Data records
----------------
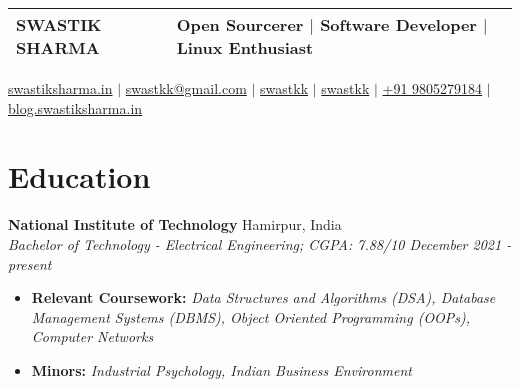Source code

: \documentclass[legalpaper,10.5pt]{article}
\begin{document}
\pagestyle{empty} 


\begin{tabularx}{\linewidth}{@{} l X @{}}
\Huge {SWASTIK SHARMA} & \small{Open Sourcerer $|$ Software Developer $|$ Linux Enthusiast} \\[6pt]
\hline %
\end{tabularx}

\begin{flushleft}
\href{https://www.swastiksharma.in}{\raisebox{-0.05\height}{\faGlobe} swastiksharma.in} $|$ 
\href{mailto:swastkk@gmail.com}{\raisebox{-0.05\height}{\faEnvelope} swastkk@gmail.com} $|$ 
\href{https://github.com/swastkk}{\raisebox{-0.05\height}{\faGithub} swastkk} $|$ 
\href{https://linkedin.com/in/swastkk}{\raisebox{-0.05\height}{\faLinkedin} swastkk} $|$ 
\href{tel:+919805279184}{\raisebox{-0.05\height}{\faMobile} +91 9805279184} $|$ 
\href{https://blog.swastiksharma.in/}{\raisebox{-0.05\height}{\faPen} blog.swastiksharma.in}
\end{flushleft}

\section{Education}

 \textbf{National Institute of Technology}  \hfill {Hamirpur, India}  \\
    \textit{{Bachelor of Technology - Electrical Engineering; CGPA: 7.88/10} \hfill {December 2021 - present}}
    \begin{itemize}[label=$\diamond$]
        \item \small \textbf{Relevant Coursework:} \textit{Data Structures and Algorithms (DSA), Database Management Systems (DBMS), Object Oriented Programming (OOPs),  Computer Networks}
         \item \small \textbf{Minors:} \textit{Industrial Psychology, Indian Business Environment}
    \end{itemize}
\end{document}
----------------
- ASSIGNED TASK -
Only the lines containing "tabularx" are needed; copy each of them from the data.

- TASK OUTPUT -
\begin{tabularx}{\linewidth}{@{} l X @{}}
\end{tabularx}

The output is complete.